Data records:
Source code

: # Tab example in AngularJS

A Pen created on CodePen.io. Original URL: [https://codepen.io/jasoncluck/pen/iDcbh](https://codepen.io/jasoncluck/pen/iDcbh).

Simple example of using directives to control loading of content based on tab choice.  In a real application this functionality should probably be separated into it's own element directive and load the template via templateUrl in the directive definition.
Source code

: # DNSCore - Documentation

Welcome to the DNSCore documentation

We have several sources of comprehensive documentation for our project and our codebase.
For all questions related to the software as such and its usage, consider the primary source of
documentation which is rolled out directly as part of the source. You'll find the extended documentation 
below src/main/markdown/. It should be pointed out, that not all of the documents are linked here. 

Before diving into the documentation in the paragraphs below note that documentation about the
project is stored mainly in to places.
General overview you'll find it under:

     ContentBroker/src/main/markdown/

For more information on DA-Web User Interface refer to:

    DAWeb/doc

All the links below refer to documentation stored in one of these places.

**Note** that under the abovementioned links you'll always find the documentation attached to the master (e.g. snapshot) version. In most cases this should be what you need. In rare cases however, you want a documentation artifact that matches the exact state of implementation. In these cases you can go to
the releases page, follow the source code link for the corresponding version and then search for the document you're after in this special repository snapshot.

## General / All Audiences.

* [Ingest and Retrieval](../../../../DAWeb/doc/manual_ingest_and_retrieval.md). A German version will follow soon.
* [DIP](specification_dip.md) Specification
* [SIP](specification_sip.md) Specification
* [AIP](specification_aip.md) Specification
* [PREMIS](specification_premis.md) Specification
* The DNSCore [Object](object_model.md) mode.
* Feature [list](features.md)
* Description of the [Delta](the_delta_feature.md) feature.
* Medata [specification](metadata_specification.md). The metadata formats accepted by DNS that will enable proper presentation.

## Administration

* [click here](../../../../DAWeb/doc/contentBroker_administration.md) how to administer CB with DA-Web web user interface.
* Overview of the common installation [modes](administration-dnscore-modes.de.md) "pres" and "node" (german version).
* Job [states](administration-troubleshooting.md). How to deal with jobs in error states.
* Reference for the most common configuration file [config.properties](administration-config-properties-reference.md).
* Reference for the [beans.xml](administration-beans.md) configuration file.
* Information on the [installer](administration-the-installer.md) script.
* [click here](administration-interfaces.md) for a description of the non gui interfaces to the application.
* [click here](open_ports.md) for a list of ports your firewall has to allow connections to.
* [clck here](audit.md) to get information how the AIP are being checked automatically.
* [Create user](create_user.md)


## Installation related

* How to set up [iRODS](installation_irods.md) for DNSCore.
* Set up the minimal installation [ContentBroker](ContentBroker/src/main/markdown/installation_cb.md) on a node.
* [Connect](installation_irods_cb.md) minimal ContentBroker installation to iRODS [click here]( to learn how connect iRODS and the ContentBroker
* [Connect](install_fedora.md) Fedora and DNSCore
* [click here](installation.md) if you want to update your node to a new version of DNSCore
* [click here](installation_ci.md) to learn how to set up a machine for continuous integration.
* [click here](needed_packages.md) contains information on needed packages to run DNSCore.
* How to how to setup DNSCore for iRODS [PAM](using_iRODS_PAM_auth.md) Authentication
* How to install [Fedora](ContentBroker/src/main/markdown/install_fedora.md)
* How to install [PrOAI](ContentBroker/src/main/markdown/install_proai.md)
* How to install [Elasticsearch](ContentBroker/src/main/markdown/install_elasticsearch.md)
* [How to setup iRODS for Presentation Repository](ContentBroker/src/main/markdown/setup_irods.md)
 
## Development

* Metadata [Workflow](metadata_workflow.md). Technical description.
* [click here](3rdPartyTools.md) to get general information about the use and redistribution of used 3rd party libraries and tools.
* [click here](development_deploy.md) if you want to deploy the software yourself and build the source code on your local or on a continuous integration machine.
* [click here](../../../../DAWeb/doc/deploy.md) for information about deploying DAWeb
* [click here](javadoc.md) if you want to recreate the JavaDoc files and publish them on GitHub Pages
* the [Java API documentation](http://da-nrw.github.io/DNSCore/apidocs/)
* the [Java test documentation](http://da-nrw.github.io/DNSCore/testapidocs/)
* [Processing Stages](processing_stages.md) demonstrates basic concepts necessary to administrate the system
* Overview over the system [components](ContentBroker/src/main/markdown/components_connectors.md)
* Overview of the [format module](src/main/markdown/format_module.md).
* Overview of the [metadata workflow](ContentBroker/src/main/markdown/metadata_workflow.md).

#### The task:
Each line in the entries above that includes the word "below" counts once; state the total and nothing else.

#### Exercise answer:
3